この作品は18歳未満閲覧禁止です
- 小
- 中
- 大
- テキストサイズ
禁断の果実 ―Forbidden fruits― 第1部
第39章
まるで波と戯れるように足を運ぶヴィヴィの唇からは、クスクスと楽しげな笑みが零れる。
跳ね上がる水飛沫が、白いヴィヴィの細足の周りで日光を受けてキラキラと輝く。
眩しそうに瞳を細めた匠海は、小さく苦笑した。
「ヴィヴィ、ピルエットして」
『旋回』というその名の通り、その場で両足で踏み切って、片足のポワントやドゥミ・ポワントに立ってまわるパ(動き)を繰り返す。その度に、背中のリボンがひらひらと舞う。
くるくると回り続けていたヴィヴィだったが、
「ふふ、砂に沈んじゃう!」
と明るい声を上げて止まった。
大観衆のオーディエンスにする様に、恭しく匠海に礼をして見せたヴィヴィに、立ち上がった匠海が拍手を送った。
「ひゃあ、ドロドロ!」
ヴィヴィが驚いたように、白い足にはそこかしこに水を含んだ砂がこびり付いていた。
冷たい水を我慢して膝位の深さの所まで海に入ると、掌で汚れを洗い流す。
「うわ、冷たっ」
後ろで匠海がそう呟くのが聞こえて、ヴィヴィが振り返る。
先程まで海に入ることを拒否していた匠海が、細身のカーゴパンツの裾をくるぶしまで織り上げ、波打ち際で波と格闘していた。

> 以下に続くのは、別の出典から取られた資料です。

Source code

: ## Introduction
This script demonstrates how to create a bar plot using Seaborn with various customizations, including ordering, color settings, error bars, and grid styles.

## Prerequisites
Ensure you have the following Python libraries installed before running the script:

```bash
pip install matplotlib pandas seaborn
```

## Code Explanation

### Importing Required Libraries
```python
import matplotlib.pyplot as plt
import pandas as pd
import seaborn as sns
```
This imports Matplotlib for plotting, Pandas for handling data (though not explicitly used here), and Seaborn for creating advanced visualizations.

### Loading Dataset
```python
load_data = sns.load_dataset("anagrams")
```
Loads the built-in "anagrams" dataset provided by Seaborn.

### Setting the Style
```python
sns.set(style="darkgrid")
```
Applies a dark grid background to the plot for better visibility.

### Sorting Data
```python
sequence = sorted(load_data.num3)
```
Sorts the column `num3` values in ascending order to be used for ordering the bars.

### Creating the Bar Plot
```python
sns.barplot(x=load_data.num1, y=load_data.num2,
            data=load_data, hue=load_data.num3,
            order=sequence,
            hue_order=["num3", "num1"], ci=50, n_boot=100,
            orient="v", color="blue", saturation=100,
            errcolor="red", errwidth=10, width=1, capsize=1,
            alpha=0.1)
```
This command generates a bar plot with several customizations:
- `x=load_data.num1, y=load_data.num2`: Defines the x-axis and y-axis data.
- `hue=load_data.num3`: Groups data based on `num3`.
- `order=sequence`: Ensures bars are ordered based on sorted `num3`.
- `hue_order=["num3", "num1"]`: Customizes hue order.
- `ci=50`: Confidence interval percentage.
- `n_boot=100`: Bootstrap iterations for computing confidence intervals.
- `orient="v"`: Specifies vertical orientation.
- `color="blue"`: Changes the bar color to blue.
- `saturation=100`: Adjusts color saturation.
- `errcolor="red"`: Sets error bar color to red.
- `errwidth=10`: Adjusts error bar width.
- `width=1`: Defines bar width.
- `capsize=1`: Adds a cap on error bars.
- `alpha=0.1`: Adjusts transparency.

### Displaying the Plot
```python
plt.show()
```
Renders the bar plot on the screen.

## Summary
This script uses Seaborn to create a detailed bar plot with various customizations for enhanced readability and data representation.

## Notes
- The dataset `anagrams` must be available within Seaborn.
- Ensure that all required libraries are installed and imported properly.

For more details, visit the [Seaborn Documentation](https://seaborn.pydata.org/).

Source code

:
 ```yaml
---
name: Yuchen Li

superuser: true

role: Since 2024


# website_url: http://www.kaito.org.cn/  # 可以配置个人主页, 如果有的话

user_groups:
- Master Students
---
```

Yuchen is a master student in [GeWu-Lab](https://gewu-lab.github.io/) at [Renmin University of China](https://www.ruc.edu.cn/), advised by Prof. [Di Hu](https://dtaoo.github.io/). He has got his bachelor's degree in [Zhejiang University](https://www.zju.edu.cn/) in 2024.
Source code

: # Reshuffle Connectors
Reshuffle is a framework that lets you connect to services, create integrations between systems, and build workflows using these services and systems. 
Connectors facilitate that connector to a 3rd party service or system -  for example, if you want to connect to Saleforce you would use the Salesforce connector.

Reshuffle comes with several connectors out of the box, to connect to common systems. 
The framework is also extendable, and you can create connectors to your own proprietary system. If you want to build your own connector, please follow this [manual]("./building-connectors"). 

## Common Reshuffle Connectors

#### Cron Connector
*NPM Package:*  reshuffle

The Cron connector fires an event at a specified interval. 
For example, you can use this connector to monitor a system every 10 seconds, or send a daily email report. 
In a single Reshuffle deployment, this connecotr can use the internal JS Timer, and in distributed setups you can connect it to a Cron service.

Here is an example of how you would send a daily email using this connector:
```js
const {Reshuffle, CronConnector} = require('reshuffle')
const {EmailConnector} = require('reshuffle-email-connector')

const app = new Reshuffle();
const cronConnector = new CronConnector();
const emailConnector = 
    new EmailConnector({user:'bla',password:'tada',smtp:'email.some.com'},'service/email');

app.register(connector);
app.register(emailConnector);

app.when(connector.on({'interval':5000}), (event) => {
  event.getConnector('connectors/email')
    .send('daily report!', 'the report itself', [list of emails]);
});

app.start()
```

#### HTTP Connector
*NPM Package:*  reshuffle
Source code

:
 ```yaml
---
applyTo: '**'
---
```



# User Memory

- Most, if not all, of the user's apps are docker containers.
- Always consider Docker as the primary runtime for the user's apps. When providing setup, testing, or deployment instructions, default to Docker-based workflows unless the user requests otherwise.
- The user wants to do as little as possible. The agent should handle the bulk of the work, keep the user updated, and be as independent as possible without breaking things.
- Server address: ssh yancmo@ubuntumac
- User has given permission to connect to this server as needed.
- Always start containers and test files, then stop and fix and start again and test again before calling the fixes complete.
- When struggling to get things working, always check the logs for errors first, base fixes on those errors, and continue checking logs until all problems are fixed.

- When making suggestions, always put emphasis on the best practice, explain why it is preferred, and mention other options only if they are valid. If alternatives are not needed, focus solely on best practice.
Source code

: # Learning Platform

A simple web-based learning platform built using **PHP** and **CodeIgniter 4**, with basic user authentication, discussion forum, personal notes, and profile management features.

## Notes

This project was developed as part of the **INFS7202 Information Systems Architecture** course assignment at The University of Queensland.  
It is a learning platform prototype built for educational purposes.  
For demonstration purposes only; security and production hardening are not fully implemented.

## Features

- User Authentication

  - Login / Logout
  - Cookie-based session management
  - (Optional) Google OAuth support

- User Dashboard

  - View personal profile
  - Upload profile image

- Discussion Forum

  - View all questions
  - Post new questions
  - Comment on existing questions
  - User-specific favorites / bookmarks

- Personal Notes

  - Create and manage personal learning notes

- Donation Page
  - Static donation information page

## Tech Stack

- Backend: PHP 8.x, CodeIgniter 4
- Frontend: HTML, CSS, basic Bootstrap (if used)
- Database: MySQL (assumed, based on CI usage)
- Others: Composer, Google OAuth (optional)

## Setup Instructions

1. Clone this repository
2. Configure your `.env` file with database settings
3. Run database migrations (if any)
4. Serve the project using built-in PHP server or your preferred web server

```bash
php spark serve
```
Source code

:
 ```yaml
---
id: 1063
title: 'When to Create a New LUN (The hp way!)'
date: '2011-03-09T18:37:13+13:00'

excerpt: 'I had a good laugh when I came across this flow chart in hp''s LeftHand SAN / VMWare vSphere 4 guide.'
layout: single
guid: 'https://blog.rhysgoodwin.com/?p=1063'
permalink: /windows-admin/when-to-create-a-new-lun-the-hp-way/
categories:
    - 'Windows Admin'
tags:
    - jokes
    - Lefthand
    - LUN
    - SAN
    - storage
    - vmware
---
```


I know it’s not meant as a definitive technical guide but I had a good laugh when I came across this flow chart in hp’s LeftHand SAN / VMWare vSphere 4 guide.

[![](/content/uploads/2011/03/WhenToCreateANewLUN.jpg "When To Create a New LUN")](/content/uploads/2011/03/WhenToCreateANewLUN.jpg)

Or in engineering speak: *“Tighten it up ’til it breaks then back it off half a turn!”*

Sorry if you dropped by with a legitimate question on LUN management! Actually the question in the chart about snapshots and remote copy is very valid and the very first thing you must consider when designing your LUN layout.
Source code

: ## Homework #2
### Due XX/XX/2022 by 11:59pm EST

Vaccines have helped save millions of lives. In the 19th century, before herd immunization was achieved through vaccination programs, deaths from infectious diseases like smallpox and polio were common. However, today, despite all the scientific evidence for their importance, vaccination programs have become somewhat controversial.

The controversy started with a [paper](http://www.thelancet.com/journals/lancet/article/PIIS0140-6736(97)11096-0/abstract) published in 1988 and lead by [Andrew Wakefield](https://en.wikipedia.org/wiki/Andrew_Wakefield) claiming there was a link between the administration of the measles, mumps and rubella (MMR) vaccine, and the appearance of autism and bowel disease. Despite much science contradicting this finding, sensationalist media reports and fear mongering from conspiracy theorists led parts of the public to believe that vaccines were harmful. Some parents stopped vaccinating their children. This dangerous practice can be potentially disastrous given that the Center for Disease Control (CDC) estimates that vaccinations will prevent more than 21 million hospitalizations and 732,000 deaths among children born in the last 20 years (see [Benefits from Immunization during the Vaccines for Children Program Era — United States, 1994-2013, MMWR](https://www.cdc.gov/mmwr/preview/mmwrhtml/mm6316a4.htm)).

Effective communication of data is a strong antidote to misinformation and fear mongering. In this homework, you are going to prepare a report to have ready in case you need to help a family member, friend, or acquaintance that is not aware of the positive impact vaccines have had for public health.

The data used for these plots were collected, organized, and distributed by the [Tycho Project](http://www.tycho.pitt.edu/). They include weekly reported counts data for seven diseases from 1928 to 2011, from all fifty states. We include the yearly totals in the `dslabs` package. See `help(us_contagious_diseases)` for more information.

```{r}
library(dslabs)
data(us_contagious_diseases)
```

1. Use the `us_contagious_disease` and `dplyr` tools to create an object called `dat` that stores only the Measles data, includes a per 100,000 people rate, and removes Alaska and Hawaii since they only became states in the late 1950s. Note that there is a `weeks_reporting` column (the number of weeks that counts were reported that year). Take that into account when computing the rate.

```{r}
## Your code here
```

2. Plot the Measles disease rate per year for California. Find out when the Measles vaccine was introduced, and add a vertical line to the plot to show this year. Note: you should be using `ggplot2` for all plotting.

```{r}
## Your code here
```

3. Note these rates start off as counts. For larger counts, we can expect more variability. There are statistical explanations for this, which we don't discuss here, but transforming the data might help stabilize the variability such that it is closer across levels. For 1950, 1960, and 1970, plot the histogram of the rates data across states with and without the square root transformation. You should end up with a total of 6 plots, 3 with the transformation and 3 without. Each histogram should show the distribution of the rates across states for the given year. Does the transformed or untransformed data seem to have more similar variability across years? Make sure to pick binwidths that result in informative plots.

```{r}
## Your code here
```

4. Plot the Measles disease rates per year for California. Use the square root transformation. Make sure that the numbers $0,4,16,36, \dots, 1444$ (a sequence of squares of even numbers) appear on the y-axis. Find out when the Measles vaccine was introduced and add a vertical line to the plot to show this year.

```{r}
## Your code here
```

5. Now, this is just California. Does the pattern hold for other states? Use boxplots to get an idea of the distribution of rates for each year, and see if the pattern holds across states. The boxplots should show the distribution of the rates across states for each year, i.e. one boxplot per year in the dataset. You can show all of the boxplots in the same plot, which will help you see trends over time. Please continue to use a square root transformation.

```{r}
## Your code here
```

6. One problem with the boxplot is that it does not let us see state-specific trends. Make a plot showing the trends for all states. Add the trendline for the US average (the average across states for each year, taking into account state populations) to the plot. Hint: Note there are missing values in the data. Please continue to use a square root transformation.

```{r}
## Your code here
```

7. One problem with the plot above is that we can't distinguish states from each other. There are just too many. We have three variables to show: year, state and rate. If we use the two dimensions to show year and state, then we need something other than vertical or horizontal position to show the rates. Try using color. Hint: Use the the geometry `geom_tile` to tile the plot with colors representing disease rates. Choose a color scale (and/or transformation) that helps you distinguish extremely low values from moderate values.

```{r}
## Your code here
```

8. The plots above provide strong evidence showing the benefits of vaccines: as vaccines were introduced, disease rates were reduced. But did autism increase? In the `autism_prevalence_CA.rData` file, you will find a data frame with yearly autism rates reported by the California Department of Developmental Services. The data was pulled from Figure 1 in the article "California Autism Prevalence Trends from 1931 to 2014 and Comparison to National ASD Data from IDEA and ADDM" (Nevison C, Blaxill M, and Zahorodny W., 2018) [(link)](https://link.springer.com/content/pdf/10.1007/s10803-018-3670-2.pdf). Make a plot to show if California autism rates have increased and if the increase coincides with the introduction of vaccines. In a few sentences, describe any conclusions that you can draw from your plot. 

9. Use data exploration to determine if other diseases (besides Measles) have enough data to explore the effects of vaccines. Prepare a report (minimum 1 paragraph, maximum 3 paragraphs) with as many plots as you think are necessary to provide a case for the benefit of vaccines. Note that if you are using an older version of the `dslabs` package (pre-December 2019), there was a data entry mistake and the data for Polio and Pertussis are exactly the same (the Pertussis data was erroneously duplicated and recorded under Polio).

ヴィヴィは瞳を細めると、そちらへ向かって両手で海水をかける真似をする。
「わっ、こら、やめろ!」
匠海が焦ってヴィヴィを制止する。その様子が可笑しくて、ヴィヴィは声を上げて笑った。
「ヴィヴィ、こっちおいで」
そう言って波打ち際で匠海がヴィヴィを手招きする。
「なに~?」
ヴィヴィはジャブジャブと水を掻き分け、匠海の元へと戻った。不思議そうに背の高い匠海を見上げると、その目の前に流木がかざされた。
「俺、犬飼いたいんだよね」
匠海はそう言って、手の中の流木を弄ぶ。波に洗われ樹皮が剥がれたそれは、肌色でつるつるとして気持ちよさそうだった。
「そうなの? 初耳かも」
ヴィヴィはそう返して首を傾げる。そんな妹の前で、
「ほ~ら、ヴィヴィ、取っておいで!」
大きく振りかぶった匠海は、手の中の流木を浅瀬に向けて放り投げた。
そう、まるで飼い犬を躾けるかのごとく――。